NEW YORK (Reuters) - Sofia Kenin said she was already done crying over her one-sided loss to Elise Mertens in the fourth round of the U.S. Open on Monday and the second seed will instead focus on the positives from her campaign at her home Grand Slam.
Australian Open champion Kenin, 21, had not dropped a set, won 26 of her 28 service games and was the highest surviving seed at Flushing Meadows coming into Monday’s match against an opponent she had defeated both times in their previous meetings.
But an error prone performance under the lights at the Arthur Ashe Stadium court from Kenin meant 16th seed Mertens barely felt any pressure during a 6-3 6-3 win in less than 75 minutes.
“I did better at U.S. Open than I usually do, fourth round, that’s better,” Kenin, who lost in the third round in the previous three editions at Flushing Meadows, told reporters in a video conference.
“This is not funny, but somehow you have to joke around. I’m going to take the positives from here, try to forget this match. Yeah, I cried after already. Just trying to hold it back right now. Not happy about that match, but we’ll see.”

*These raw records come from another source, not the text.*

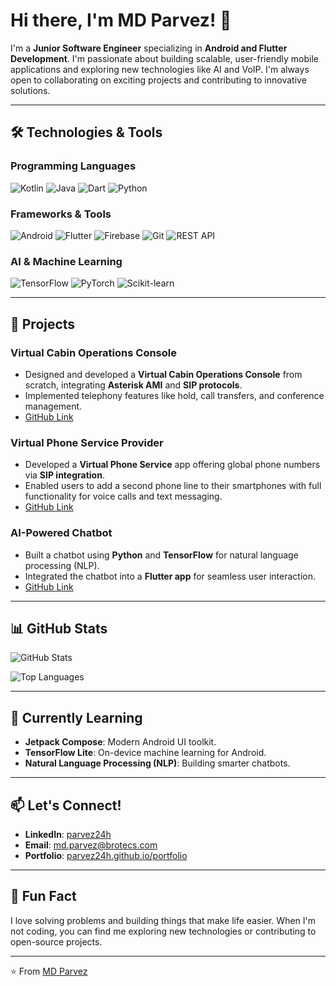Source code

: # Hi there, I'm MD Parvez! 👋

I'm a **Junior Software Engineer** specializing in **Android and Flutter Development**. I'm passionate about building scalable, user-friendly mobile applications and exploring new technologies like AI and VoIP. I'm always open to collaborating on exciting projects and contributing to innovative solutions.

---

## 🛠️ Technologies & Tools

### Programming Languages
![Kotlin](https://img.shields.io/badge/Kotlin-0095D5?style=flat&logo=kotlin&logoColor=white)
![Java](https://img.shields.io/badge/Java-ED8B00?style=flat&logo=java&logoColor=white)
![Dart](https://img.shields.io/badge/Dart-0175C2?style=flat&logo=dart&logoColor=white)
![Python](https://img.shields.io/badge/Python-3776AB?style=flat&logo=python&logoColor=white)

### Frameworks & Tools
![Android](https://img.shields.io/badge/Android-3DDC84?style=flat&logo=android&logoColor=white)
![Flutter](https://img.shields.io/badge/Flutter-02569B?style=flat&logo=flutter&logoColor=white)
![Firebase](https://img.shields.io/badge/Firebase-FFCA28?style=flat&logo=firebase&logoColor=black)
![Git](https://img.shields.io/badge/Git-F05032?style=flat&logo=git&logoColor=white)
![REST API](https://img.shields.io/badge/REST_API-FF6F61?style=flat&logo=rest&logoColor=white)

### AI & Machine Learning
![TensorFlow](https://img.shields.io/badge/TensorFlow-FF6F00?style=flat&logo=tensorflow&logoColor=white)
![PyTorch](https://img.shields.io/badge/PyTorch-EE4C2C?style=flat&logo=pytorch&logoColor=white)
![Scikit-learn](https://img.shields.io/badge/Scikit_learn-F7931E?style=flat&logo=scikit-learn&logoColor=white)

---

## 🚀 Projects

### Virtual Cabin Operations Console
- Designed and developed a **Virtual Cabin Operations Console** from scratch, integrating **Asterisk AMI** and **SIP protocols**.
- Implemented telephony features like hold, call transfers, and conference management.
- [GitHub Link](#)

### Virtual Phone Service Provider
- Developed a **Virtual Phone Service** app offering global phone numbers via **SIP integration**.
- Enabled users to add a second phone line to their smartphones with full functionality for voice calls and text messaging.
- [GitHub Link](#)

### AI-Powered Chatbot
- Built a chatbot using **Python** and **TensorFlow** for natural language processing (NLP).
- Integrated the chatbot into a **Flutter app** for seamless user interaction.
- [GitHub Link](#)

---

## 📊 GitHub Stats

![GitHub Stats](https://github-readme-stats.vercel.app/api?username=parvez24h&show_icons=true&theme=radical)

![Top Languages](https://github-readme-stats.vercel.app/api/top-langs/?username=parvez24h&layout=compact&theme=radical)

---

## 🌱 Currently Learning
- **Jetpack Compose**: Modern Android UI toolkit.
- **TensorFlow Lite**: On-device machine learning for Android.
- **Natural Language Processing (NLP)**: Building smarter chatbots.

---

## 📫 Let's Connect!
- **LinkedIn**: [parvez24h](https://www.linkedin.com/in/parvez24h/)
- **Email**: md.parvez@brotecs.com
- **Portfolio**: [parvez24h.github.io/portfolio](https://parvez24h.github.io/portfolio/)

---

## 💬 Fun Fact
I love solving problems and building things that make life easier. When I'm not coding, you can find me exploring new technologies or contributing to open-source projects.

---

⭐️ From [MD Parvez](https://github.com/parvez24h)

Kenin lifted her first Grand Slam trophy in Melbourne at the start of the year and then added a WTA title in Lyon, days before the circuit came to a halt due to the COVID-19 pandemic.
She had largely flown under the radar at the U.S. Open amid her more illustrious compatriots like Serena Williams.

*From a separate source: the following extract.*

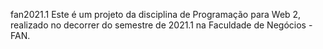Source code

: fan2021.1
Este é um projeto da disciplina de Programação para Web 2, realizado no decorrer do semestre de 2021.1 na Faculdade de Negócios - FAN.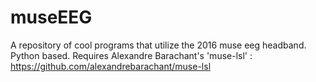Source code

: # museEEG
A repository of cool programs that utilize the 2016 muse eeg headband. Python based. Requires Alexandre Barachant's 'muse-lsl' : https://github.com/alexandrebarachant/muse-lsl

The Russian-born Kenin was already looking forward to the claycourt swing in Rome and the French Open in Paris, and said she will leave for Europe in a few days.
“I hate losing,” she said. “Obviously it’s gotten better since I’m not losing that much.
“I guess I’ll take a few days just to finally go back on the court and everything. Tonight is not going to be such a great night because obviously I’m pretty bummed about what happened.
“I had a good tournament here. I’m real happy with the way I played. I feel like my confidence is there. Still nothing has changed. I’m excited to head over to the clay.”